Am Ende konnten wir die Schlacht, musste er jetzt denken, nicht einmal führen und dennoch ging sie verloren! Obwohl Baron Kreutz an Paradoxien seine Freude hatte: Die Absurdität dieser Wahrheit peinigte ihn! Mehr als ein Vor und Zurück, ein Beinahe-Stillstand, der immer länger dauerte und die Moral anfraß, war aus Olmütz nicht geworden. Der österreichische Feldmarschall Daun, ein alter Langweiler und überlegter Stratege, einer der besten Militärführer, die der Baron je erlebt hat, hatte jedes offene Aufeinandertreffen vermieden, aber die preußischen Belagerer mit kleinen nächtlichen Überfällen in Aufregung versetzt und zermürbt, statt sich von ihnen zermürben zu lassen. Zuletzt war Kreutz selbst um die Stadt geritten, aber auch ihm war keine Möglichkeit aufgefallen, die ausgezeichnet versorgte Festung aus der Reserve zu locken. Deprimiert hatte er die Geduld verloren und sich auf einen »Aufklärungsausritt« gestohlen. Dieser hatte ihn wieder näher an Rosswald herangeführt.

Immer hatte er sich gefragt, wie es wohl hinter diesen Mauern aussehen mochte. Er wusste, dass Graf Hoditz dort Feste veranstaltete, die von allen, die sie erlebt hatten, bewundert wurden. Manchen galten sie als Teil des Entwurfs einer neuen Lebensform, die in diesem kleinen Reichsgrafen ihre staunenswerte Verkörperung fand.

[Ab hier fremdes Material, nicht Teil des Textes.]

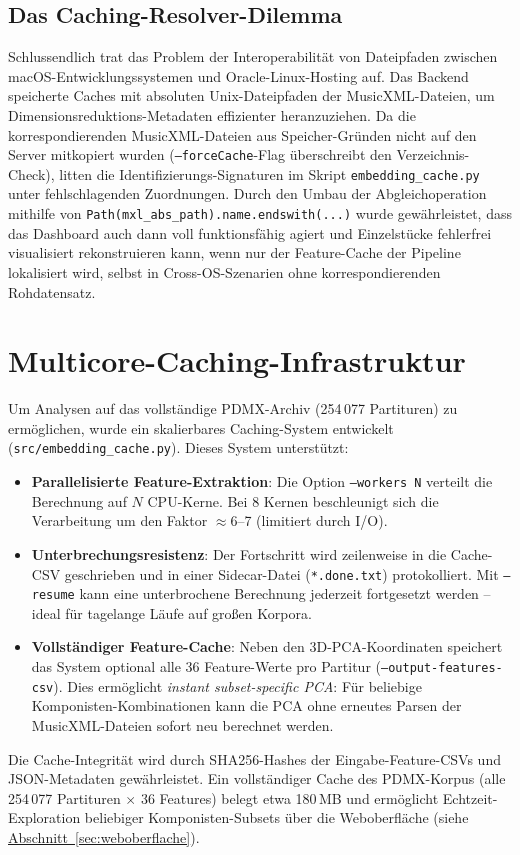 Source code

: \documentclass[10pt,a4paper]{article}
\theoremstyle{definition}
\begin{document}
\subsection{Das Caching-Resolver-Dilemma}\label{sec:caching}
Schlussendlich trat das Problem der Interoperabilität von Dateipfaden zwischen macOS-Entwicklungssystemen und Oracle-Linux-Hosting auf. Das Backend speicherte Caches mit absoluten Unix-Dateipfaden der MusicXML-Dateien, um Dimensionsreduktions-Metadaten effizienter heranzuziehen. Da die korrespondierenden MusicXML-Dateien aus Speicher-Gründen nicht auf den Server mitkopiert wurden (\texttt{--forceCache}-Flag überschreibt den Verzeichnis-Check), litten die Identifizierungs-Signaturen im Skript \texttt{embedding\_cache.py} unter fehlschlagenden Zuordnungen. Durch den Umbau der Abgleichoperation mithilfe von \texttt{Path(mxl\_abs\_path).name.endswith(...)} wurde gewährleistet, dass das Dashboard auch dann voll funktionsfähig agiert und Einzelstücke fehlerfrei visualisiert rekonstruieren kann, wenn nur der Feature-Cache der Pipeline lokalisiert wird, selbst in Cross-OS-Szenarien ohne korrespondierenden Rohdatensatz.


\section{Multicore-Caching-Infrastruktur}\label{app:F}
Um Analysen auf das vollständige PDMX-Archiv (254\,077 Partituren) zu ermöglichen, wurde ein skalierbares Caching-System entwickelt (\texttt{src/embedding\_cache.py}). Dieses System unterstützt:
\begin{itemize}
    \item \textbf{Parallelisierte Feature-Extraktion}: Die Option \texttt{--workers N} verteilt die Berechnung auf $N$ CPU-Kerne. Bei 8 Kernen beschleunigt sich die Verarbeitung um den Faktor $\approx$6--7 (limitiert durch I/O).
    \item \textbf{Unterbrechungsresistenz}: Der Fortschritt wird zeilenweise in die Cache-CSV geschrieben und in einer Sidecar-Datei (\texttt{*.done.txt}) protokolliert. Mit \texttt{--resume} kann eine unterbrochene Berechnung jederzeit fortgesetzt werden -- ideal für tagelange Läufe auf großen Korpora.
    \item \textbf{Vollständiger Feature-Cache}: Neben den 3D-PCA-Koordinaten speichert das System optional alle 36 Feature-Werte pro Partitur (\texttt{--output-features-csv}). Dies ermöglicht \textit{instant subset-specific PCA}: Für beliebige Komponisten-Kombinationen kann die PCA ohne erneutes Parsen der MusicXML-Dateien sofort neu berechnet werden.
\end{itemize}

\noindent Die Cache-Integrität wird durch SHA256-Hashes der Eingabe-Feature-CSVs und JSON-Metadaten gewährleistet. Ein vollständiger Cache des PDMX-Korpus (alle 254\,077 Partituren $\times$ 36 Features) belegt etwa 180\,MB und ermöglicht Echtzeit-Exploration beliebiger Komponisten-Subsets über die Weboberfläche (siehe \hyperref[sec:weboberflache]{Abschnitt~\ref*{sec:weboberflache}}).
\end{document}
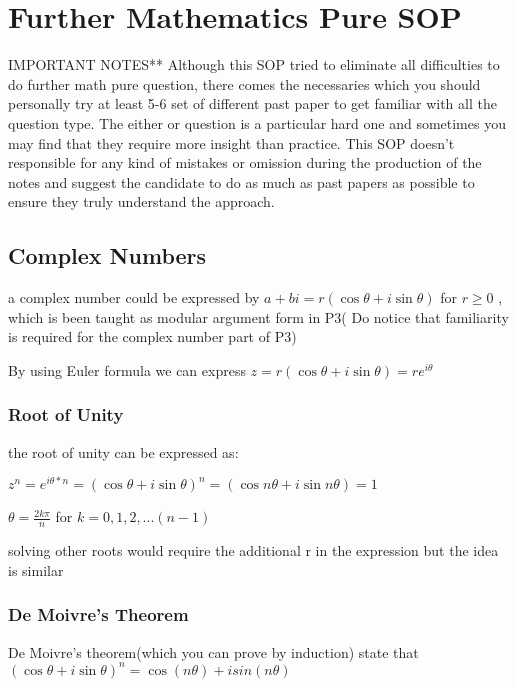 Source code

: \documentclass[]{article}
\date{}
\begin{document}
\section{Further Mathematics Pure SOP}\label{header-n0}

IMPORTANT NOTES** Although this SOP tried to eliminate all difficulties
to do further math pure question, there comes the necessaries which you
should personally try at least 5-6 set of different past paper to get
familiar with all the question type. The either or question is a
particular hard one and sometimes you may find that they require more
insight than practice. This SOP doesn't responsible for any kind of
mistakes or omission during the production of the notes and suggest the
candidate to do as much as past papers as possible to ensure they truly
understand the approach.

\subsection{Complex Numbers}\label{header-n3}

a complex number could be expressed by
\(a +bi = r(\cos\theta + i\sin\theta)\) for \(r \geq 0\) , which is been
taught as modular argument form in P3( Do notice that familiarity is
required for the complex number part of P3)

By using Euler formula we can express
\(z = r(\cos\theta + i\sin \theta) = re^{i\theta}\)

\subsubsection{Root of Unity}\label{header-n6}

the root of unity can be expressed as:

\(z^n =e^{i\theta*n} =(\cos\theta + i\sin\theta)^n = (\cos n\theta + i\sin n\theta)= 1\)

\(\theta = \frac{2k\pi}{n}\) for \( k=0,1,2,...(n-1)\)

solving other roots would require the additional r in the expression but
the idea is similar

\subsubsection{De Moivre's Theorem}\label{header-n11}

De Moivre's theorem(which you can prove by induction) state that
\((\cos\theta + i\sin\theta)^n = \cos(n\theta) + isin(n\theta)\)
\end{document}
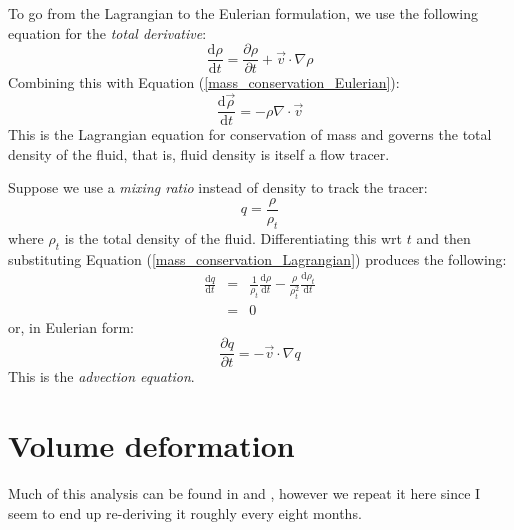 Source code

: \documentclass[12pt]{article}
\begin{document}
To go from the Lagrangian to the Eulerian formulation, 
we use the following equation for the {\it total derivative}:
\begin{equation}
\frac{\mathrm d \rho}{\mathrm d t}
 = \frac{\partial \rho}{\partial t} + \vec v \cdot \nabla \rho
\end{equation}
Combining this with Equation (\ref{mass_conservation_Eulerian}):
\begin{equation}
\frac{\mathrm d \vec \rho}{\mathrm d t} =  - \rho \nabla \cdot \vec v
\label{mass_conservation_Lagrangian}
\end{equation}
This is the Lagrangian equation for conservation of mass and governs the total density
of the fluid, that is, fluid density is itself a flow tracer.

Suppose we use a {\it mixing ratio} instead of density to track the
tracer:
\begin{equation}
q = \frac {\rho}{\rho_t}
\end{equation}
where $\rho_t$ is the total density of the fluid.  Differentiating this wrt
$t$ and then substituting Equation (\ref{mass_conservation_Lagrangian})
produces the following:
\begin{eqnarray}
\frac{\mathrm d q}{\mathrm d t} & = & \frac{1}{\rho_t} \frac{\mathrm d \rho}{\mathrm d t}
	- \frac{\rho}{\rho_t^2}\frac{\mathrm d \rho_t}{\mathrm d t}\\
& = & 0
\end{eqnarray}
or, in Eulerian form:
\begin{equation}
\frac{\partial q}{\partial t} = - \vec v \cdot \nabla q
\end{equation}
This is the {\it advection equation}.

\section{Volume deformation}

\label{deformation_section}

Much of this analysis can be found in \citet{Pattanayak2001} and 
\citet{Mills2004}, however we repeat it here since I seem to end up re-deriving
it roughly every eight months.
\end{document}
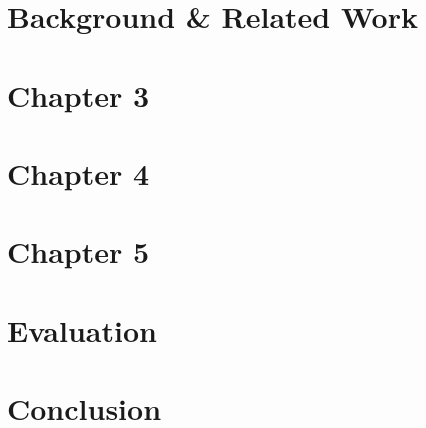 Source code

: \documentclass[11pt,a4paper,abstractoff,titlepage,final,parskip=half*,BCOR10mm,appendixprefix=true]{scrreprt}%
\begin{document}


\chapter{Background \& Related Work}    %
\label{chap_Background}



\chapter{Chapter 3}    %
\label{chap_3}



\chapter{Chapter 4}    %
\label{chap_4}



\chapter{Chapter 5}    %
\label{chap_5}



\chapter{Evaluation}    %
\label{chap_eval}



\chapter{Conclusion}    %
\label{chap_conc}



% 




\thispagestyle{empty}
\cleardoublepage



% 
\end{document}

Ein glanzvolles Leben abseits der Höfe und ihrer Gesellschaft! Ein wahrhaftiger Epikureer, mitten im Krieg?

Kreutz hatte neue Aussichten nötig.

Erst als er wieder über dem Schloss gestanden hatte, hatte er erneut zu zögern begonnen. Doch nach einiger Zeit war der vierschrötige junge Mann, der ihm damals im Weg stand, auf ihn und seinen Begleiter zugekommen und hatte den Schlossherrn gerufen.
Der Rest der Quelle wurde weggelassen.